▸ LISTED RECORDS
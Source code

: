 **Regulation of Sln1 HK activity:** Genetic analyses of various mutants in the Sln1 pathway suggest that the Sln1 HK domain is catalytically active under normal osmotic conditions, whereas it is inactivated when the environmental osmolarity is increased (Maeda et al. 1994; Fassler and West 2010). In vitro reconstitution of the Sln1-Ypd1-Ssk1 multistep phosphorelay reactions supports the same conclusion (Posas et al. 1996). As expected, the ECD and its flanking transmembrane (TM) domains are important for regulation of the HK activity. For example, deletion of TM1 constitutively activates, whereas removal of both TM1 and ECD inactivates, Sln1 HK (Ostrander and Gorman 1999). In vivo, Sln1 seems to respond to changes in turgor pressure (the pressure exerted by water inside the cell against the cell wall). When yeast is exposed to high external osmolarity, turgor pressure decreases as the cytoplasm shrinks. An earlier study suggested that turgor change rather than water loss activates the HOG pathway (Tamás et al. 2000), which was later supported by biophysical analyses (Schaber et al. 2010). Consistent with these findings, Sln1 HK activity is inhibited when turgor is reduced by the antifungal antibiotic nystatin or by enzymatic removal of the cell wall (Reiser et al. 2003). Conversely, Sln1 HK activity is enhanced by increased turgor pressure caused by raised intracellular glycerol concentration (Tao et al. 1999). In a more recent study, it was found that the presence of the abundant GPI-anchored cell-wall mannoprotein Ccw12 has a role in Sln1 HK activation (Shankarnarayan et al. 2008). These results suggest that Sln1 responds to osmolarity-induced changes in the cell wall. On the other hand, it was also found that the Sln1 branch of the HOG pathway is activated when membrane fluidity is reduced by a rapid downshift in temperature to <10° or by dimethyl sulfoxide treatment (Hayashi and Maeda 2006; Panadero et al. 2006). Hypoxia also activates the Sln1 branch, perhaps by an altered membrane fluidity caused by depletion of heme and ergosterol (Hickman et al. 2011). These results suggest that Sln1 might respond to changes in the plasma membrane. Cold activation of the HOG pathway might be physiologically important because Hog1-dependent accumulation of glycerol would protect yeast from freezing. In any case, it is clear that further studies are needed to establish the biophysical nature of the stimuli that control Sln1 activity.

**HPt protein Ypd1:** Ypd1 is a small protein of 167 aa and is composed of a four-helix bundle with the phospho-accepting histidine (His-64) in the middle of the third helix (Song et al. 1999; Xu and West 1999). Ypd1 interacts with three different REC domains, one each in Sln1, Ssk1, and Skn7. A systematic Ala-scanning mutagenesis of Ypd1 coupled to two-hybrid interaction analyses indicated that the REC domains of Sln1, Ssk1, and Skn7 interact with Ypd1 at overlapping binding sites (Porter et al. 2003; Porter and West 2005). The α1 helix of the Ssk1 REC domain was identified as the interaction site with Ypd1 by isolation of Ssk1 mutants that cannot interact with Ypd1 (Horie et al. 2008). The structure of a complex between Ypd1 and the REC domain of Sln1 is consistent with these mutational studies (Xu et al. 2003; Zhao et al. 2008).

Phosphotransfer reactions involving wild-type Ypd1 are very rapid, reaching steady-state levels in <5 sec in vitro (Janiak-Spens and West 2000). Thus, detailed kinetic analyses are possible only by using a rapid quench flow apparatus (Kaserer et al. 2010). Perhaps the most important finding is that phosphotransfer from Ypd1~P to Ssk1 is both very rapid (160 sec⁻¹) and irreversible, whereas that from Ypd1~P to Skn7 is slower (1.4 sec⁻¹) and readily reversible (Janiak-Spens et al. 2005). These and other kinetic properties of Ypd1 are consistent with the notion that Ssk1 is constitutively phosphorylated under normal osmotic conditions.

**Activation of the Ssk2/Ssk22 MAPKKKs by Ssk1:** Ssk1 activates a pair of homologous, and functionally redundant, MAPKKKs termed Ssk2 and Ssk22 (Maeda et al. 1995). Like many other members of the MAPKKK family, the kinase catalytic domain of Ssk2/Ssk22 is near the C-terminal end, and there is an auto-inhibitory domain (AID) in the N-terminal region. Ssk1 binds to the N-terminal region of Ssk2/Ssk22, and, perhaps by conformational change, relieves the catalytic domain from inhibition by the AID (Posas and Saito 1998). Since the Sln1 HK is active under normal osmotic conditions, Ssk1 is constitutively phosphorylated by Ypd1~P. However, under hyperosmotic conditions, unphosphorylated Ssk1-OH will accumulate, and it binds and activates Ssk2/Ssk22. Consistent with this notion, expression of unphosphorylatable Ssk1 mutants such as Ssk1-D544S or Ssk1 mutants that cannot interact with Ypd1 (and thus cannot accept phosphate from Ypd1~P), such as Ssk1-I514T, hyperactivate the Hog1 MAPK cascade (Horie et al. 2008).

▸ YOUR ASSIGNMENT
Retype the whole listing, matching it exactly.

▸ EXERCISE RESPONSE
Source code

: **Regulation of Sln1 HK activity:** Genetic analyses of various mutants in the Sln1 pathway suggest that the Sln1 HK domain is catalytically active under normal osmotic conditions, whereas it is inactivated when the environmental osmolarity is increased (Maeda et al. 1994; Fassler and West 2010). In vitro reconstitution of the Sln1-Ypd1-Ssk1 multistep phosphorelay reactions supports the same conclusion (Posas et al. 1996). As expected, the ECD and its flanking transmembrane (TM) domains are important for regulation of the HK activity. For example, deletion of TM1 constitutively activates, whereas removal of both TM1 and ECD inactivates, Sln1 HK (Ostrander and Gorman 1999). In vivo, Sln1 seems to respond to changes in turgor pressure (the pressure exerted by water inside the cell against the cell wall). When yeast is exposed to high external osmolarity, turgor pressure decreases as the cytoplasm shrinks. An earlier study suggested that turgor change rather than water loss activates the HOG pathway (Tamás et al. 2000), which was later supported by biophysical analyses (Schaber et al. 2010). Consistent with these findings, Sln1 HK activity is inhibited when turgor is reduced by the antifungal antibiotic nystatin or by enzymatic removal of the cell wall (Reiser et al. 2003). Conversely, Sln1 HK activity is enhanced by increased turgor pressure caused by raised intracellular glycerol concentration (Tao et al. 1999). In a more recent study, it was found that the presence of the abundant GPI-anchored cell-wall mannoprotein Ccw12 has a role in Sln1 HK activation (Shankarnarayan et al. 2008). These results suggest that Sln1 responds to osmolarity-induced changes in the cell wall. On the other hand, it was also found that the Sln1 branch of the HOG pathway is activated when membrane fluidity is reduced by a rapid downshift in temperature to <10° or by dimethyl sulfoxide treatment (Hayashi and Maeda 2006; Panadero et al. 2006). Hypoxia also activates the Sln1 branch, perhaps by an altered membrane fluidity caused by depletion of heme and ergosterol (Hickman et al. 2011). These results suggest that Sln1 might respond to changes in the plasma membrane. Cold activation of the HOG pathway might be physiologically important because Hog1-dependent accumulation of glycerol would protect yeast from freezing. In any case, it is clear that further studies are needed to establish the biophysical nature of the stimuli that control Sln1 activity.

**HPt protein Ypd1:** Ypd1 is a small protein of 167 aa and is composed of a four-helix bundle with the phospho-accepting histidine (His-64) in the middle of the third helix (Song et al. 1999; Xu and West 1999). Ypd1 interacts with three different REC domains, one each in Sln1, Ssk1, and Skn7. A systematic Ala-scanning mutagenesis of Ypd1 coupled to two-hybrid interaction analyses indicated that the REC domains of Sln1, Ssk1, and Skn7 interact with Ypd1 at overlapping binding sites (Porter et al. 2003; Porter and West 2005). The α1 helix of the Ssk1 REC domain was identified as the interaction site with Ypd1 by isolation of Ssk1 mutants that cannot interact with Ypd1 (Horie et al. 2008). The structure of a complex between Ypd1 and the REC domain of Sln1 is consistent with these mutational studies (Xu et al. 2003; Zhao et al. 2008).

Phosphotransfer reactions involving wild-type Ypd1 are very rapid, reaching steady-state levels in <5 sec in vitro (Janiak-Spens and West 2000). Thus, detailed kinetic analyses are possible only by using a rapid quench flow apparatus (Kaserer et al. 2010). Perhaps the most important finding is that phosphotransfer from Ypd1~P to Ssk1 is both very rapid (160 sec⁻¹) and irreversible, whereas that from Ypd1~P to Skn7 is slower (1.4 sec⁻¹) and readily reversible (Janiak-Spens et al. 2005). These and other kinetic properties of Ypd1 are consistent with the notion that Ssk1 is constitutively phosphorylated under normal osmotic conditions.

**Activation of the Ssk2/Ssk22 MAPKKKs by Ssk1:** Ssk1 activates a pair of homologous, and functionally redundant, MAPKKKs termed Ssk2 and Ssk22 (Maeda et al. 1995). Like many other members of the MAPKKK family, the kinase catalytic domain of Ssk2/Ssk22 is near the C-terminal end, and there is an auto-inhibitory domain (AID) in the N-terminal region. Ssk1 binds to the N-terminal region of Ssk2/Ssk22, and, perhaps by conformational change, relieves the catalytic domain from inhibition by the AID (Posas and Saito 1998). Since the Sln1 HK is active under normal osmotic conditions, Ssk1 is constitutively phosphorylated by Ypd1~P. However, under hyperosmotic conditions, unphosphorylated Ssk1-OH will accumulate, and it binds and activates Ssk2/Ssk22. Consistent with this notion, expression of unphosphorylatable Ssk1 mutants such as Ssk1-D544S or Ssk1 mutants that cannot interact with Ypd1 (and thus cannot accept phosphate from Ypd1~P), such as Ssk1-I514T, hyperactivate the Hog1 MAPK cascade (Horie et al. 2008).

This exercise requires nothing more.